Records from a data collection
===============
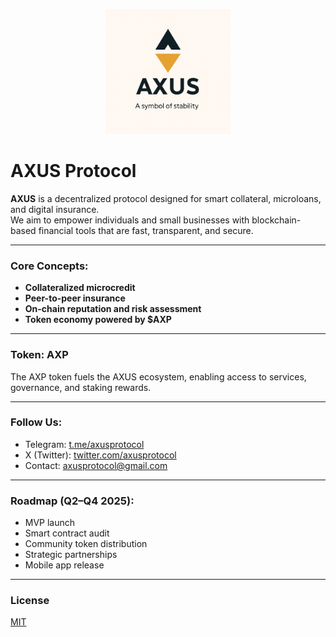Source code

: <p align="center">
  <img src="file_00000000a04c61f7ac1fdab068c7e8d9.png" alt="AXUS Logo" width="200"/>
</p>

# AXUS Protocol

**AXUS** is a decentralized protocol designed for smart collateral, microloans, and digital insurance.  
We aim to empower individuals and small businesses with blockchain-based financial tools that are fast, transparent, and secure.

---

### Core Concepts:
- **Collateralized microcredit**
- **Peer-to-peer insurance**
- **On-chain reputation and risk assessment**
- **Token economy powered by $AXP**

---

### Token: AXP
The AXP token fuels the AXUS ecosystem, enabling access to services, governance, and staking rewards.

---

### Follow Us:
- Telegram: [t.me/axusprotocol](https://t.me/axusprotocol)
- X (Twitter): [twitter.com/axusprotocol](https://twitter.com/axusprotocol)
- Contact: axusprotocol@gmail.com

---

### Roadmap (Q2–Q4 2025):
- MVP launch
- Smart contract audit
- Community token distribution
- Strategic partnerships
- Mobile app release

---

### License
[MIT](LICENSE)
===============
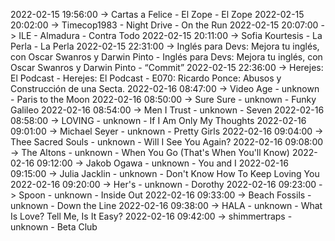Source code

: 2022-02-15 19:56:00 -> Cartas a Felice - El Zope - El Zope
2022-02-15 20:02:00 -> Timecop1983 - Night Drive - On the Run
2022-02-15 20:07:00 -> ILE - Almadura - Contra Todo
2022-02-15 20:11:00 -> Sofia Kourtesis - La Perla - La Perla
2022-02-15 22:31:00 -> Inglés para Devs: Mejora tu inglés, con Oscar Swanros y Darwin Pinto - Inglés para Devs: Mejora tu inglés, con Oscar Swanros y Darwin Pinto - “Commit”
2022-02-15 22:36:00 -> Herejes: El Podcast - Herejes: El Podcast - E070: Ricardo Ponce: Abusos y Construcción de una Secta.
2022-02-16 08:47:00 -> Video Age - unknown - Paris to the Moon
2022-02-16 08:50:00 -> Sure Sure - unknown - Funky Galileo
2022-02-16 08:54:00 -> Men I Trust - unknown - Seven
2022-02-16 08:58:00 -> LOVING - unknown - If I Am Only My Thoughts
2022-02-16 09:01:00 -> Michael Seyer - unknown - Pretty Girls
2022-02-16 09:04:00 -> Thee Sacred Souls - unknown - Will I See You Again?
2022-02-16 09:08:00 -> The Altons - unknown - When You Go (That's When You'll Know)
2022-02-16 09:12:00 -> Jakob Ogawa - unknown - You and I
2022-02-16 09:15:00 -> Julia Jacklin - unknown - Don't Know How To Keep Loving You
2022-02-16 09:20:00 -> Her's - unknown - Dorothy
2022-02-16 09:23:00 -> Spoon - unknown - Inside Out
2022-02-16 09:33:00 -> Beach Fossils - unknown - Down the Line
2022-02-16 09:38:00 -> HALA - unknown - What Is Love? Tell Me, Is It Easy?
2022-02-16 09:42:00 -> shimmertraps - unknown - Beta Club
===============
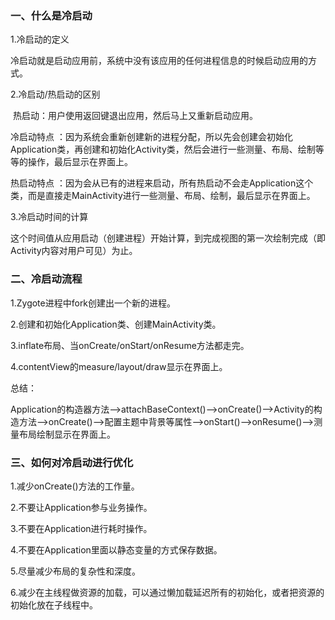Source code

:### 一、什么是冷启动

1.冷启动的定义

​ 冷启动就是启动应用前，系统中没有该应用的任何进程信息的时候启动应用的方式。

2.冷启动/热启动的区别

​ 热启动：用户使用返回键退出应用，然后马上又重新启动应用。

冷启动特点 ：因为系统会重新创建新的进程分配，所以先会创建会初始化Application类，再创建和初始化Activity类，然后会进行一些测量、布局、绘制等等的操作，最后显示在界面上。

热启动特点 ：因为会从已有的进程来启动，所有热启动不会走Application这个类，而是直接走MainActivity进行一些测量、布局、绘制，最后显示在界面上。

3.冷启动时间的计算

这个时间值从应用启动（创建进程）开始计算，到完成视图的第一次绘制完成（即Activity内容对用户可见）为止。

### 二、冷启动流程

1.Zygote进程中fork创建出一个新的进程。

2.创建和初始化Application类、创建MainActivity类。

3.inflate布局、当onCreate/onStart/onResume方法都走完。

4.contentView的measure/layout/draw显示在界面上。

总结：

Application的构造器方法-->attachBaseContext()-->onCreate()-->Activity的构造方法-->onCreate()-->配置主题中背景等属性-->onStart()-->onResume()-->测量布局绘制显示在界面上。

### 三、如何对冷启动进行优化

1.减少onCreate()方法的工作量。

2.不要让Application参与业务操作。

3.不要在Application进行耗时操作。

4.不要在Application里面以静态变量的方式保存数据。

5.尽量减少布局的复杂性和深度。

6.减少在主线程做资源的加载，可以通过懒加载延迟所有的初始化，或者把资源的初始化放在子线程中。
===============
◆ Work required
Go through the data above and find the lines with the word "insurance". Copy each of those lines.

◆ Task response
**AXUS** is a decentralized protocol designed for smart collateral, microloans, and digital insurance.  
- **Peer-to-peer insurance**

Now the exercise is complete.